**TO DO**
Up to and including the line with "it runs a thread", output the records exactly as they appear.

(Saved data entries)

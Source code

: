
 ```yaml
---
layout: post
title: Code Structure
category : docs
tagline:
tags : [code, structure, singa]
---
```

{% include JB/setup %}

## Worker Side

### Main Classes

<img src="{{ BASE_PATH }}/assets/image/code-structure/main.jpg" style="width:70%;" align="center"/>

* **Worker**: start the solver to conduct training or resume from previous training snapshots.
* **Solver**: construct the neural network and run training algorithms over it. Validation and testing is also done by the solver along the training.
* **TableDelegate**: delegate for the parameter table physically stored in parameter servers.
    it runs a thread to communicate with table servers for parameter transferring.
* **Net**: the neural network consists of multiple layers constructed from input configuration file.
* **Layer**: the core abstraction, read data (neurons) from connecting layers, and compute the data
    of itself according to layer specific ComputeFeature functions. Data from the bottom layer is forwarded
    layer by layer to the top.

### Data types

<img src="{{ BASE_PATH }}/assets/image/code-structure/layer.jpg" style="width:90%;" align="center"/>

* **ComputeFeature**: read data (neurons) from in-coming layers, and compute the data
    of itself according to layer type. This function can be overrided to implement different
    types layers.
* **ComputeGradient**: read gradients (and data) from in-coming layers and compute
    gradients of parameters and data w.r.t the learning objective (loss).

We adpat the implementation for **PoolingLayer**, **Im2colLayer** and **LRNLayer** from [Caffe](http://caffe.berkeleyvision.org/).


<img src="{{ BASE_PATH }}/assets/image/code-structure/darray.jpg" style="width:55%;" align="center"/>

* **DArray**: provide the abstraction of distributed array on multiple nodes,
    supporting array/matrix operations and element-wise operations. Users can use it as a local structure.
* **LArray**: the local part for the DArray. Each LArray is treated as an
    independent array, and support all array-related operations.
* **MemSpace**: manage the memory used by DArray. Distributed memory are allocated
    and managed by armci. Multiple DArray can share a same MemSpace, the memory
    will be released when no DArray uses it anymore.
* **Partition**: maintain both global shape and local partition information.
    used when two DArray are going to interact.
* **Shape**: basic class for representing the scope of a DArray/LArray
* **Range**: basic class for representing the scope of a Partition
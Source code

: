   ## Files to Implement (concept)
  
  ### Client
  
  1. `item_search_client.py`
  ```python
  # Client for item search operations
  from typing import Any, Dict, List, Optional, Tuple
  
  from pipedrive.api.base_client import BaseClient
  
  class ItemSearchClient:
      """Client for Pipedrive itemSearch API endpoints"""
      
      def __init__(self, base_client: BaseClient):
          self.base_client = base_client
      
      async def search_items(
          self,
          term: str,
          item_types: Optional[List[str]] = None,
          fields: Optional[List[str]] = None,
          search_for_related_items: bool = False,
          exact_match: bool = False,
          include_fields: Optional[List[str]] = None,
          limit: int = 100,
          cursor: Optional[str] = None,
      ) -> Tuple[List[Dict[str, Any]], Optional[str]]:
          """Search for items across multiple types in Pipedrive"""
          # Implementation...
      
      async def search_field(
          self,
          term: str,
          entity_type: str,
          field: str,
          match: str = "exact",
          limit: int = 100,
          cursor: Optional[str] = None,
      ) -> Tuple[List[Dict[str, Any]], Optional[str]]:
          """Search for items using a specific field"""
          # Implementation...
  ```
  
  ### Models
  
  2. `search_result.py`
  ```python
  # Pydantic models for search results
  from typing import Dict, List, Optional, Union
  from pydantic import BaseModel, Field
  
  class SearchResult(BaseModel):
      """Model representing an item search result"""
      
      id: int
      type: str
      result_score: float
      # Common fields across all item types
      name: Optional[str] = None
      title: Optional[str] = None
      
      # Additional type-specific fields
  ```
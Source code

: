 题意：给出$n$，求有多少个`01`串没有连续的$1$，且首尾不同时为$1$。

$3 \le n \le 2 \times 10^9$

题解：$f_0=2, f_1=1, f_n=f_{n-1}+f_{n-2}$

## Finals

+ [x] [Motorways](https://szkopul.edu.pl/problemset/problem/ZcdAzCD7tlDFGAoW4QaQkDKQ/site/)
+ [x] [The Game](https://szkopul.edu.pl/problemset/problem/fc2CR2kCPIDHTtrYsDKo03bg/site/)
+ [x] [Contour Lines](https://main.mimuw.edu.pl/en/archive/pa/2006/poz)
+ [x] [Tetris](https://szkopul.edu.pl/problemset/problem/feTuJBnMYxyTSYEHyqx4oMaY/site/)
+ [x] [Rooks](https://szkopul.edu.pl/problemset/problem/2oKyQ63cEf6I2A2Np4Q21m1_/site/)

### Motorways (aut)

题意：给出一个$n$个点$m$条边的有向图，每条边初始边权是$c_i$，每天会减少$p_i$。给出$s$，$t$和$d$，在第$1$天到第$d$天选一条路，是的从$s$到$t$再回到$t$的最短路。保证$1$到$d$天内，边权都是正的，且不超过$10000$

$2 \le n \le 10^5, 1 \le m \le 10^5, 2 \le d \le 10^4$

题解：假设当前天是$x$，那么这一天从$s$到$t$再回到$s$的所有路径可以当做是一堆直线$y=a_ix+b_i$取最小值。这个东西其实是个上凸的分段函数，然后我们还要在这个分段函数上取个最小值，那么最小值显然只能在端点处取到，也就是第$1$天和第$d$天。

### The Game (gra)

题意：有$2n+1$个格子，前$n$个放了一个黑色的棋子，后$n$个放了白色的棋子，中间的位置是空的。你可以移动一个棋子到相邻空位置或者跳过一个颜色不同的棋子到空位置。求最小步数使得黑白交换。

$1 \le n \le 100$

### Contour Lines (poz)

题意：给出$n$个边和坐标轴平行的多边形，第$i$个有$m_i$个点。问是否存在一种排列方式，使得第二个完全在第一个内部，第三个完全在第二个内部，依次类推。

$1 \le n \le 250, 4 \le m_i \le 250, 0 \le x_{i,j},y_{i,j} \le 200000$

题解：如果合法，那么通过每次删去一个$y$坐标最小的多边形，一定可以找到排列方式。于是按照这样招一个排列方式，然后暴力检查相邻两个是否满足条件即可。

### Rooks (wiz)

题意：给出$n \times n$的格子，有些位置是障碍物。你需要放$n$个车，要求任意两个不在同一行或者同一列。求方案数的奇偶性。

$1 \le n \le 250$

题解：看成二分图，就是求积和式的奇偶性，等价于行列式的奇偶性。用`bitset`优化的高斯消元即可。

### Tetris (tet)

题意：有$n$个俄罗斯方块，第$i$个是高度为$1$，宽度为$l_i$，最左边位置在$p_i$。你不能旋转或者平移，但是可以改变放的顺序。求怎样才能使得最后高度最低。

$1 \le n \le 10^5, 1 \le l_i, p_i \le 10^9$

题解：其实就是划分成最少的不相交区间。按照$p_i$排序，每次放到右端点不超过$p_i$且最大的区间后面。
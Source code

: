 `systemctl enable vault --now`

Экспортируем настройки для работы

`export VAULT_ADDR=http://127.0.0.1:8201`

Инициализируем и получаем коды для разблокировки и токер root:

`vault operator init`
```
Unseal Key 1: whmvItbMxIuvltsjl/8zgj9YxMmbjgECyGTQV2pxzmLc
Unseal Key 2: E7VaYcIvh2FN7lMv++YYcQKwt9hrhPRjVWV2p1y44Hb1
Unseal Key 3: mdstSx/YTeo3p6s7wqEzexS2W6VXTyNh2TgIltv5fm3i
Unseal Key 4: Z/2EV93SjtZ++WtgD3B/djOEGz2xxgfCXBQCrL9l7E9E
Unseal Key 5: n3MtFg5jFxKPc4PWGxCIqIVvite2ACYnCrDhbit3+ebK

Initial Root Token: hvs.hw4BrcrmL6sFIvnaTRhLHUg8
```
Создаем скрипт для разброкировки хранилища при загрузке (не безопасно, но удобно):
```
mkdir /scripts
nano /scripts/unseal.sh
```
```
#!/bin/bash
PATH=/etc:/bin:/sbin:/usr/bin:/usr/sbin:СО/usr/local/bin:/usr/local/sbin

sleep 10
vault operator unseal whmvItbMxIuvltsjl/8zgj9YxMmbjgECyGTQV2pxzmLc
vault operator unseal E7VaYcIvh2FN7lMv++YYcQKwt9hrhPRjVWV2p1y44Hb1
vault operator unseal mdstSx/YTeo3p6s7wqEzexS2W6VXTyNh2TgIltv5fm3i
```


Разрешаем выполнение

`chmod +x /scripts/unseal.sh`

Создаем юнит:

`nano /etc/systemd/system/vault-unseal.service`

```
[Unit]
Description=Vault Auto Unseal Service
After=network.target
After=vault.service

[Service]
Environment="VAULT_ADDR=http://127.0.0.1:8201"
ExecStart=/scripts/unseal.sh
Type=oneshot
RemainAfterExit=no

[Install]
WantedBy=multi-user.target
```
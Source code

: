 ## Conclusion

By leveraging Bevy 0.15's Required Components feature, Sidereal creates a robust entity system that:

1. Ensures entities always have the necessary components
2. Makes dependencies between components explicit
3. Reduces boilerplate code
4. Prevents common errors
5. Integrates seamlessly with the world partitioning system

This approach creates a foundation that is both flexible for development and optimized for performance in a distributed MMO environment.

**SOLUTION FOR THIS EXERCISE**
Source code

:
 ```yaml
---
layout: post
title: Code Structure
category : docs
tagline:
tags : [code, structure, singa]
---
```

{% include JB/setup %}

## Worker Side

### Main Classes

<img src="{{ BASE_PATH }}/assets/image/code-structure/main.jpg" style="width:70%;" align="center"/>

* **Worker**: start the solver to conduct training or resume from previous training snapshots.
* **Solver**: construct the neural network and run training algorithms over it. Validation and testing is also done by the solver along the training.
* **TableDelegate**: delegate for the parameter table physically stored in parameter servers.
    it runs a thread to communicate with table servers for parameter transferring.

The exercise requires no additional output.